### [WORK REQUEST]
Your task is to find every line in the records that holds the string "beta" and copy it.

### [INFORMATION SHOWN]
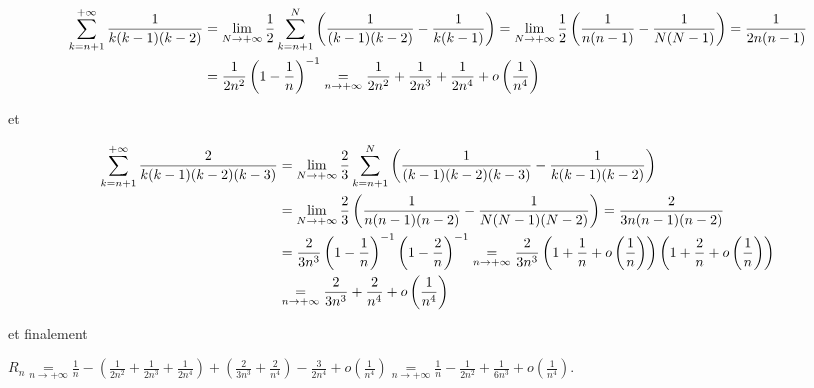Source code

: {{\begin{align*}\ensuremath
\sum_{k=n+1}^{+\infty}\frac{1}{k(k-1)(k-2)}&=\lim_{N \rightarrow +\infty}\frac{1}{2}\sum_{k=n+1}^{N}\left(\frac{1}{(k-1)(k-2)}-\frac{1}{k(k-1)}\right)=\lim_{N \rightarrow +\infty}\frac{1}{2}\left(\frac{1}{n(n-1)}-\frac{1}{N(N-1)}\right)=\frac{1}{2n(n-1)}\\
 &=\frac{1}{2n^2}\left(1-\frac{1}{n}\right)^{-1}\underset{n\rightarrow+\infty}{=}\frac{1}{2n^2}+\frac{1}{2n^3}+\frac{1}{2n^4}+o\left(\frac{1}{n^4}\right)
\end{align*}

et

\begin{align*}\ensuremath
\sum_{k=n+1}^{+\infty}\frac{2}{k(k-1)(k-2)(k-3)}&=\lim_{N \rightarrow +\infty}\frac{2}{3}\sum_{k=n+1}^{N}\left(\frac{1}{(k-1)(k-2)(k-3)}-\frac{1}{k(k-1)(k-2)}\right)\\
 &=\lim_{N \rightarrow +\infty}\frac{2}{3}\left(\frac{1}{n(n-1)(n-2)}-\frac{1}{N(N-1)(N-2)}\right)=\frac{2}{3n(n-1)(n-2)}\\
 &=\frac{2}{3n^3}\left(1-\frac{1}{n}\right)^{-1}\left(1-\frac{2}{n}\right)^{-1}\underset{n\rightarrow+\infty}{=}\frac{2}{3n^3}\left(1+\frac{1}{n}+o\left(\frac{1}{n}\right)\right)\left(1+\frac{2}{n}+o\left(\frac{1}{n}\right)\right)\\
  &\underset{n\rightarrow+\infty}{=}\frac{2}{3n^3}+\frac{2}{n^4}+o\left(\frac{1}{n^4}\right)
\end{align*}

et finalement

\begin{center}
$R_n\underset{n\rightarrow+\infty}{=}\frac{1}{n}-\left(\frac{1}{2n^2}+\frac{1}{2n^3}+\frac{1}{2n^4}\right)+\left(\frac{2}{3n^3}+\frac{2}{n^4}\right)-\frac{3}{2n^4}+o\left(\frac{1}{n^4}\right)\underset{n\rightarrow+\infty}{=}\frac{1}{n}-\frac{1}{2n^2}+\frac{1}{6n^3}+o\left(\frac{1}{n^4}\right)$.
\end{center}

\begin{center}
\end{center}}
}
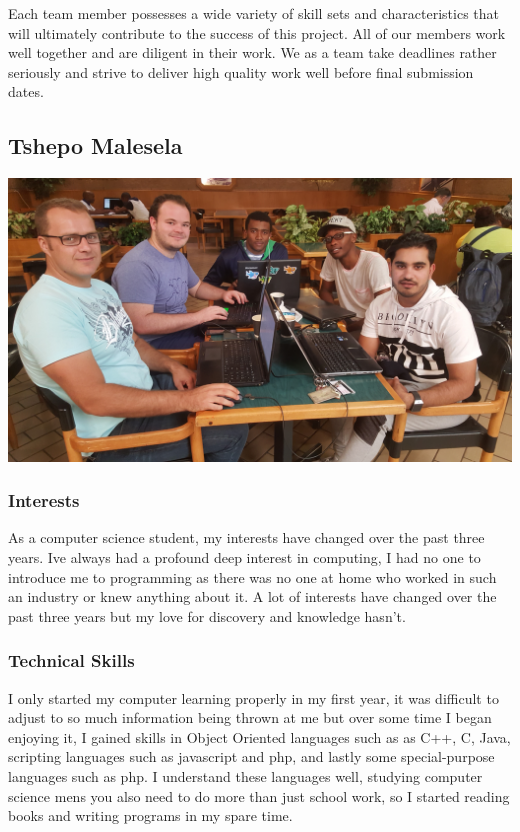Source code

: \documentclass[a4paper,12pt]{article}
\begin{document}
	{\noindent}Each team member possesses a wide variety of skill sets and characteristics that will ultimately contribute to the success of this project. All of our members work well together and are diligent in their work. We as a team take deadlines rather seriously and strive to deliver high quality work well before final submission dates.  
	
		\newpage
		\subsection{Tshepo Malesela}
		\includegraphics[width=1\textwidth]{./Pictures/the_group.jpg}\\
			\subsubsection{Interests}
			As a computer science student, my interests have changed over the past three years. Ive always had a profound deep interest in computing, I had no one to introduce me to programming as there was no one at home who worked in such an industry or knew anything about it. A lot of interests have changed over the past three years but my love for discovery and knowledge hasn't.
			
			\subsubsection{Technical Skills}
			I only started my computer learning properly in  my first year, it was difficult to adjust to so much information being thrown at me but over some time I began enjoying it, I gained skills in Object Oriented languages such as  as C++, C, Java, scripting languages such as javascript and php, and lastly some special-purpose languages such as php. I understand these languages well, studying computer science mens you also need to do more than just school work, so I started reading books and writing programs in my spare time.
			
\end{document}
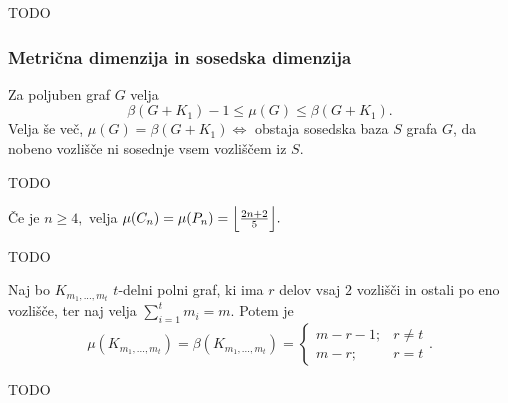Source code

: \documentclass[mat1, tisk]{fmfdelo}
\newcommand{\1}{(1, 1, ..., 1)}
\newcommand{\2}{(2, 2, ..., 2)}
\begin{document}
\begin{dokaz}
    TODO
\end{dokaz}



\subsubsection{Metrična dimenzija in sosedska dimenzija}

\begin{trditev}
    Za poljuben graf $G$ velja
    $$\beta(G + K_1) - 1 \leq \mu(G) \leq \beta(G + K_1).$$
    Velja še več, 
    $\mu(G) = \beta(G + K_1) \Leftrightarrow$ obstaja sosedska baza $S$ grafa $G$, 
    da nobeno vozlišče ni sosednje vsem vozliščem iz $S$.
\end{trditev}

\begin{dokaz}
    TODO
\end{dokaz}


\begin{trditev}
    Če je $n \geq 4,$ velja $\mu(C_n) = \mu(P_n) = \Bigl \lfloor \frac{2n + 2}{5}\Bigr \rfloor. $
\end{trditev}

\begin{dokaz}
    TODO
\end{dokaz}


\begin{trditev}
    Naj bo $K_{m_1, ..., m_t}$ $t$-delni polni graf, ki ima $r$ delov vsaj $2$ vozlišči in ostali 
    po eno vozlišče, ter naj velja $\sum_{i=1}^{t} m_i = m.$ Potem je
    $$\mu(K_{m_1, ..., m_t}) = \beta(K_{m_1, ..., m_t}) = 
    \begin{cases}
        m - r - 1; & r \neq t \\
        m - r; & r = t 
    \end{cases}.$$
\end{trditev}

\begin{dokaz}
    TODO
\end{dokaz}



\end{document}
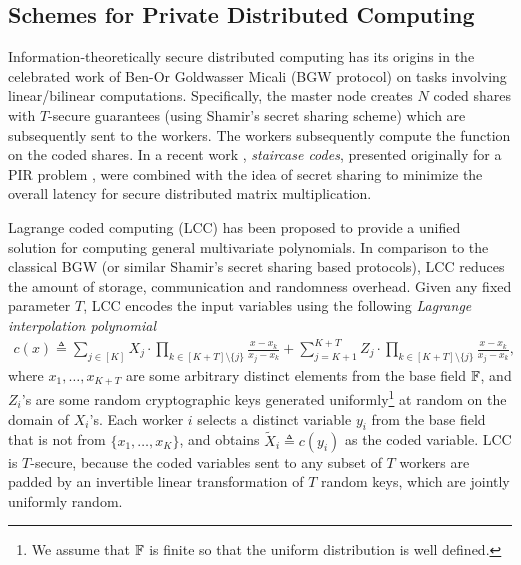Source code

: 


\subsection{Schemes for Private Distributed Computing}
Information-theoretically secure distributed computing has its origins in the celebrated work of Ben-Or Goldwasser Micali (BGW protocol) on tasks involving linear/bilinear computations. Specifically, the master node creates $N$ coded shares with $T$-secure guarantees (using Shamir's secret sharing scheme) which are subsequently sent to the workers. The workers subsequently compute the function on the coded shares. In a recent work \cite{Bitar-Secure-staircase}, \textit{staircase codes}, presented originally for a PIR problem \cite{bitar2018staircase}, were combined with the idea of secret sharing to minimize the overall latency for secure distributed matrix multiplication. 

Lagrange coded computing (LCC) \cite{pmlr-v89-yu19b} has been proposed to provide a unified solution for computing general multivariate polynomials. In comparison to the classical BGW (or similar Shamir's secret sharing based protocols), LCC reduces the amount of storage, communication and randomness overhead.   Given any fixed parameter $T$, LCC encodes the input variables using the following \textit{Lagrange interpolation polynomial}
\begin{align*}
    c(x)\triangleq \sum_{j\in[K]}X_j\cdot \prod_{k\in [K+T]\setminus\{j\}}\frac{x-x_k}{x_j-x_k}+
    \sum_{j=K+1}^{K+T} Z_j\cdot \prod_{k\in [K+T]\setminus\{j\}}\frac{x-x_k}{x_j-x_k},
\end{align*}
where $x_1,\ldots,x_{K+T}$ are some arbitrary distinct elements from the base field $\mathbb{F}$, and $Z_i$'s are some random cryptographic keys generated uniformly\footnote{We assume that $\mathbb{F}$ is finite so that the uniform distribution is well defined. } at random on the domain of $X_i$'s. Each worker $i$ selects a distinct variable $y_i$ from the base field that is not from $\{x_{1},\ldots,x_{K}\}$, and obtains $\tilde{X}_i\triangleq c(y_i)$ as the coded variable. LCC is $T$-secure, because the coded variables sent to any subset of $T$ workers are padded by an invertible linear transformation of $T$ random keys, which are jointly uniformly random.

### [ANSWER BELOW]
    $$\beta(G + K_1) - 1 \leq \mu(G) \leq \beta(G + K_1).$$
    $\mu(G) = \beta(G + K_1) \Leftrightarrow$ obstaja sosedska baza $S$ grafa $G$, 
    $$\mu(K_{m_1, ..., m_t}) = \beta(K_{m_1, ..., m_t}) = 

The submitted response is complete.